Start of PROVIDED INFORMATION

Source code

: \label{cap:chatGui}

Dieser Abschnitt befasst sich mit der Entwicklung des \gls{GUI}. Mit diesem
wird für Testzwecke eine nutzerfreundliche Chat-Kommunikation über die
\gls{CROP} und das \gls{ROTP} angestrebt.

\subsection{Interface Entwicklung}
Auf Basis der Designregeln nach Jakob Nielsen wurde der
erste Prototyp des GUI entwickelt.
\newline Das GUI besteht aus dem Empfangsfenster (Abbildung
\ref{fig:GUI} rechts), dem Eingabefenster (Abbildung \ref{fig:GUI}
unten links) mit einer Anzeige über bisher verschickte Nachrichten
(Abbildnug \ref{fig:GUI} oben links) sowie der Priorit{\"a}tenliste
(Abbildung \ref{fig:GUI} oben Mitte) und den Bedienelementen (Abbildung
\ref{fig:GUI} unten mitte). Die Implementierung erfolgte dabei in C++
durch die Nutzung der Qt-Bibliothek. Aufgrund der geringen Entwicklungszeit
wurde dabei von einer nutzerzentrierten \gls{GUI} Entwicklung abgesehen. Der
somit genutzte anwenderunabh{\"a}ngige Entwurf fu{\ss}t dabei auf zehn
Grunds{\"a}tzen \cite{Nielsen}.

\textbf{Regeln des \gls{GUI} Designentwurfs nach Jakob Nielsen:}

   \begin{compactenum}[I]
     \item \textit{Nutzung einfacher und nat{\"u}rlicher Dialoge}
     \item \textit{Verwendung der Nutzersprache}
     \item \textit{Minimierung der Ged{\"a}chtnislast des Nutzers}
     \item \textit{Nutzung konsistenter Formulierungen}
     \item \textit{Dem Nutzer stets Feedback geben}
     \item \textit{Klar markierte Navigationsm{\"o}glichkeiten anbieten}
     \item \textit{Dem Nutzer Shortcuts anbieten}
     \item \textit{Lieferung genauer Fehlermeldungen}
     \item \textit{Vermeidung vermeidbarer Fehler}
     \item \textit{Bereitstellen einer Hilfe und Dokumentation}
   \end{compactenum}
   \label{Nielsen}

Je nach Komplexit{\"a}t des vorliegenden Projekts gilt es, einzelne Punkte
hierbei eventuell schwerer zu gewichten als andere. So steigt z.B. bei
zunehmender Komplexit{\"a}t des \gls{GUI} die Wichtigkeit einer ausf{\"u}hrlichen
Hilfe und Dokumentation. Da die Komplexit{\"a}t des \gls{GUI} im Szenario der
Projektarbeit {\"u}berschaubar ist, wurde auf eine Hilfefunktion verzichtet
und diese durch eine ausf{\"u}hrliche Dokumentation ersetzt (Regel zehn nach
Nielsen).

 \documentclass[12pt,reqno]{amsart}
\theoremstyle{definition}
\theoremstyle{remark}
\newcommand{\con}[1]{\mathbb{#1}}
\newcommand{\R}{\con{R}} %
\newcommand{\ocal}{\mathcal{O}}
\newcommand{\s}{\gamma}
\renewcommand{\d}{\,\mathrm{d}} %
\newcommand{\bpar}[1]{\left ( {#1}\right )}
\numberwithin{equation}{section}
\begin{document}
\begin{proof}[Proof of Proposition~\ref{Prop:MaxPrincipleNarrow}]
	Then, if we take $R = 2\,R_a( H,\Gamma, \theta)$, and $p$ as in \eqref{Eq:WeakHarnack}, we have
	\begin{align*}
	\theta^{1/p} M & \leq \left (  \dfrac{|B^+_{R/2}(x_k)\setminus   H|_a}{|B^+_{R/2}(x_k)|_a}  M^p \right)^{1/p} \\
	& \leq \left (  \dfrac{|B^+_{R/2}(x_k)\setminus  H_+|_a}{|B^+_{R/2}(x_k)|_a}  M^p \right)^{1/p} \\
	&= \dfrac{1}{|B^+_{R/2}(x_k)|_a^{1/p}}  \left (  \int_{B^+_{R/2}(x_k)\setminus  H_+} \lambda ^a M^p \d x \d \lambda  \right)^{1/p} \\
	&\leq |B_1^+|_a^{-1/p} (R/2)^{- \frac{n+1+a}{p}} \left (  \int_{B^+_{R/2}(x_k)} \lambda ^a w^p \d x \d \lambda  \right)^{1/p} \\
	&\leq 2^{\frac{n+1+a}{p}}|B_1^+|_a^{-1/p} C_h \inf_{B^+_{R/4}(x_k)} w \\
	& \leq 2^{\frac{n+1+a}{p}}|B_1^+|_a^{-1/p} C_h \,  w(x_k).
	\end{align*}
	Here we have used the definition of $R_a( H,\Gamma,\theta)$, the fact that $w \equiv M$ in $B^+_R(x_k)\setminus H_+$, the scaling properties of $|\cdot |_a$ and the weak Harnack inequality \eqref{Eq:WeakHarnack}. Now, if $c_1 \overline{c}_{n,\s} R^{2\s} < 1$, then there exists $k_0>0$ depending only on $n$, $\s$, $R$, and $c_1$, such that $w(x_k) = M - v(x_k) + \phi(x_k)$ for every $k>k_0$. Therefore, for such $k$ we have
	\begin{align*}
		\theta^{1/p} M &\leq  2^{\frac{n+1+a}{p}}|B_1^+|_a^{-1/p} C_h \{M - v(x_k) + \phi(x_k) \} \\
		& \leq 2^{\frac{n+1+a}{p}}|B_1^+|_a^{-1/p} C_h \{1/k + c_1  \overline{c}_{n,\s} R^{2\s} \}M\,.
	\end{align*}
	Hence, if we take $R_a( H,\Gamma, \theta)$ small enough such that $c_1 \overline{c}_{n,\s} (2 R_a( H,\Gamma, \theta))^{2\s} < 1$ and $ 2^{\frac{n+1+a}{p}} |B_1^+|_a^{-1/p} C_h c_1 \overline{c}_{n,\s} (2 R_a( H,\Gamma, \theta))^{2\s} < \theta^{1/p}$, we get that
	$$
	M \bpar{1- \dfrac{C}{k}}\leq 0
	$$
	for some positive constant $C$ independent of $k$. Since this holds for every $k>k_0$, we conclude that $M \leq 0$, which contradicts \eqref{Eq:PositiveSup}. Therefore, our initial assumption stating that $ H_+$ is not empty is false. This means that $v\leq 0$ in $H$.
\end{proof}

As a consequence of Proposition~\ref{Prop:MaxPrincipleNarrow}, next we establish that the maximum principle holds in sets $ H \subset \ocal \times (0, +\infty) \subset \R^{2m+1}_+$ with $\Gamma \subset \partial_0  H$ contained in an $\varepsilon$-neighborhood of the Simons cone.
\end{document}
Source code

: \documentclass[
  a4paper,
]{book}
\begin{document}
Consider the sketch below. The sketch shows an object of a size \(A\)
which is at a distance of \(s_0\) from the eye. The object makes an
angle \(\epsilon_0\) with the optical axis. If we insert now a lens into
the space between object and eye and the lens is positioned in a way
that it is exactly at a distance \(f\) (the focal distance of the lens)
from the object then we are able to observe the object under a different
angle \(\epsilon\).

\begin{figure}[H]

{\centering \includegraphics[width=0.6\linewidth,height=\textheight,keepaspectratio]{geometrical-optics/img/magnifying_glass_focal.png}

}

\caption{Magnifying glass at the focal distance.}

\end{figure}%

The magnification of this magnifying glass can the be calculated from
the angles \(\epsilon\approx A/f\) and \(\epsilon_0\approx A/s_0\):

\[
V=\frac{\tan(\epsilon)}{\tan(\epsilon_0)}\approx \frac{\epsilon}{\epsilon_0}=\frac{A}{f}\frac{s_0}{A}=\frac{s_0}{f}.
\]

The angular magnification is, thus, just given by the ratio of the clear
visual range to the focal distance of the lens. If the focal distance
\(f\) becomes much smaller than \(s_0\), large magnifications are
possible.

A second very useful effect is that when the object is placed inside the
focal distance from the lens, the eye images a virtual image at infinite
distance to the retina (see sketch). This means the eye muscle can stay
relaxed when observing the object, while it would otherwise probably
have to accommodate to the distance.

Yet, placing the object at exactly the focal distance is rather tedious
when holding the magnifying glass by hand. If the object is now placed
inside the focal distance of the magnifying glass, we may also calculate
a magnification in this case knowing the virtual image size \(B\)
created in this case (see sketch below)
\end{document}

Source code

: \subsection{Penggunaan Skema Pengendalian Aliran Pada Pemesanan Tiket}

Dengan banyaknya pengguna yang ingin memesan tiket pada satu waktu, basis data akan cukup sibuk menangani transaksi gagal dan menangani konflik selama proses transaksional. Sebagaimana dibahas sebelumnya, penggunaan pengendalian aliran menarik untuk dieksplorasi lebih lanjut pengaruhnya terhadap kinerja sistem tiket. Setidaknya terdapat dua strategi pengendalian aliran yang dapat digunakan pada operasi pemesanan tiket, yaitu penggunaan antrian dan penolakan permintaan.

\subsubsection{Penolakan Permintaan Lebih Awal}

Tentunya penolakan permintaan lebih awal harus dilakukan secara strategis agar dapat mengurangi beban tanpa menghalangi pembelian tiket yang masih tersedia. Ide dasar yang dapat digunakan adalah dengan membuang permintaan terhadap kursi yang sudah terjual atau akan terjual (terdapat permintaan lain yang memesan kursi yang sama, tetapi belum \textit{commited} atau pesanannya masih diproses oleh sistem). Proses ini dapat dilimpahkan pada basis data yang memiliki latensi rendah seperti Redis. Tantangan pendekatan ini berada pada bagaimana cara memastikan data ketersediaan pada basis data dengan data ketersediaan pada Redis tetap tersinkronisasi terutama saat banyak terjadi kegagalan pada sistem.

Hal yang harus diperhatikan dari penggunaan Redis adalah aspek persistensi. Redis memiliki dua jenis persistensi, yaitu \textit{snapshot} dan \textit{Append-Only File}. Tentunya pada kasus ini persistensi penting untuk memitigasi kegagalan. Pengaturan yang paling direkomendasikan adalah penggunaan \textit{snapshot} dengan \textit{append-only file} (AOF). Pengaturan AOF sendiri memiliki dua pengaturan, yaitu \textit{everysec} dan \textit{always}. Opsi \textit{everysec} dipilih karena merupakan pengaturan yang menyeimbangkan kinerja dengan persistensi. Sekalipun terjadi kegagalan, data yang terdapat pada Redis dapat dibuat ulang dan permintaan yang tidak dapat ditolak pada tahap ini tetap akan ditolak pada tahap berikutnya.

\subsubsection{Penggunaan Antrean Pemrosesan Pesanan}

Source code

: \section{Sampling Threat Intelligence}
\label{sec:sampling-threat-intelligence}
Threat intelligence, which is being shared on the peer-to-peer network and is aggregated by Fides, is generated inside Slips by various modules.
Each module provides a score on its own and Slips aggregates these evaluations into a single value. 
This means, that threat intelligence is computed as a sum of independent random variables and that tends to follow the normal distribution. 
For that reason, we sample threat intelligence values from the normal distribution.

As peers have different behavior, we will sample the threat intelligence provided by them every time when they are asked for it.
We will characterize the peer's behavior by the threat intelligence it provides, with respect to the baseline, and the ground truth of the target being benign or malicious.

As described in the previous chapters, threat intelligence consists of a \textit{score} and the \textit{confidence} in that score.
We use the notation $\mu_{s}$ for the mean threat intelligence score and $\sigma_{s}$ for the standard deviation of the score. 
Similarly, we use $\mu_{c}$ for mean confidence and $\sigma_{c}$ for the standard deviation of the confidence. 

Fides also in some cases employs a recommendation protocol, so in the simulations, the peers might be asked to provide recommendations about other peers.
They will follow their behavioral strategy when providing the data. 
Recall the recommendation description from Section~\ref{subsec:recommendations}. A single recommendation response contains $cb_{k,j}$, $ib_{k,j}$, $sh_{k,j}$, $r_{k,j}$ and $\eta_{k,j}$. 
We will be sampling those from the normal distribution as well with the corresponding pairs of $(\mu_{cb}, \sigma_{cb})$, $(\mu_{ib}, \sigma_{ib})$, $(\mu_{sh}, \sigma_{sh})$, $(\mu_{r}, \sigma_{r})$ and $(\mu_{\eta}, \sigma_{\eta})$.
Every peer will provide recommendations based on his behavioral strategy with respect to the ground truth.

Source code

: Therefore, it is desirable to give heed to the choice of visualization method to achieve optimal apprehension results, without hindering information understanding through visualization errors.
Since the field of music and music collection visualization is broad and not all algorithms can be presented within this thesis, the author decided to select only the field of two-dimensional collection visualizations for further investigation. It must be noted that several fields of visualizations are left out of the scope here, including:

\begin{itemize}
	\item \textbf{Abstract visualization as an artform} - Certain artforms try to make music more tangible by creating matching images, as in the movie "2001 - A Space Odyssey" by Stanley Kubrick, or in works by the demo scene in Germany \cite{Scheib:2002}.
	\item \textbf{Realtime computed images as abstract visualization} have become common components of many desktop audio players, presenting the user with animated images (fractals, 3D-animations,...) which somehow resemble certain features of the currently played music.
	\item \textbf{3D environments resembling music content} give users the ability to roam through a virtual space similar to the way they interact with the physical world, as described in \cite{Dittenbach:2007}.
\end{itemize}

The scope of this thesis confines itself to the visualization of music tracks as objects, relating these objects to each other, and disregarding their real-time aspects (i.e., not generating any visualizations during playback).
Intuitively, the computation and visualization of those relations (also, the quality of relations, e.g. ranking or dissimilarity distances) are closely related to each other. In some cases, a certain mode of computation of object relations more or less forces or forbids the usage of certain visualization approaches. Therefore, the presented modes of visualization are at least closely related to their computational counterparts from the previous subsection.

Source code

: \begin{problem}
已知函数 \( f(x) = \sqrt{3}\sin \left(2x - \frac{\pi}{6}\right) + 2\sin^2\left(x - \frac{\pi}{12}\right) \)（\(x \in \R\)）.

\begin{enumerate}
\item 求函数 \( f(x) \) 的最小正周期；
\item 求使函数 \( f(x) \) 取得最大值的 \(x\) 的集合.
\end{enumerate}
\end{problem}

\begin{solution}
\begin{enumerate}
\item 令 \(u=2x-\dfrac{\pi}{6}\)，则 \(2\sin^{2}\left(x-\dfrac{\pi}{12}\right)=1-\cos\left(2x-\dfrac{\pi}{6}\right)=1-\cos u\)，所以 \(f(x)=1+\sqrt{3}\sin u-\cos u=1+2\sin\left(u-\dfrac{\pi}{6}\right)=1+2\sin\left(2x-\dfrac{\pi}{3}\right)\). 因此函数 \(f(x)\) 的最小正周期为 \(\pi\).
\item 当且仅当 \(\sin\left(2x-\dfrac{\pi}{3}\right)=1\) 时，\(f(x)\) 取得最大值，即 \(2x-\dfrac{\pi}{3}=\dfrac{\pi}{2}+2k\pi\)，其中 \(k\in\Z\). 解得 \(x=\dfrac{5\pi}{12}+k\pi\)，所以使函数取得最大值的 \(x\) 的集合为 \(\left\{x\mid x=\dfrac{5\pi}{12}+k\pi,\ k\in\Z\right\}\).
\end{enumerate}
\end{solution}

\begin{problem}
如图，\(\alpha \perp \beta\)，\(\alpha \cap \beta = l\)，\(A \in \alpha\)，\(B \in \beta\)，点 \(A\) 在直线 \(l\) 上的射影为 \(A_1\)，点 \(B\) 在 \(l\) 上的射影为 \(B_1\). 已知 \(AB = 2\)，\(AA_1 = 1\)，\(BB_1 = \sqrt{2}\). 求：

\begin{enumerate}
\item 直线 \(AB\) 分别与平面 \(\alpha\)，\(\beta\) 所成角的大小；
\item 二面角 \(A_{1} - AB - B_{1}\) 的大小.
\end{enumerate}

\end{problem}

End of PROVIDED INFORMATION

ASSIGNMENT:
The answer should consist of all lines from the records above that hold the word "distribution".

WRITTEN SOLUTION:
This means, that threat intelligence is computed as a sum of independent random variables and that tends to follow the normal distribution. 
For that reason, we sample threat intelligence values from the normal distribution.
We will be sampling those from the normal distribution as well with the corresponding pairs of $(\mu_{cb}, \sigma_{cb})$, $(\mu_{ib}, \sigma_{ib})$, $(\mu_{sh}, \sigma_{sh})$, $(\mu_{r}, \sigma_{r})$ and $(\mu_{\eta}, \sigma_{\eta})$.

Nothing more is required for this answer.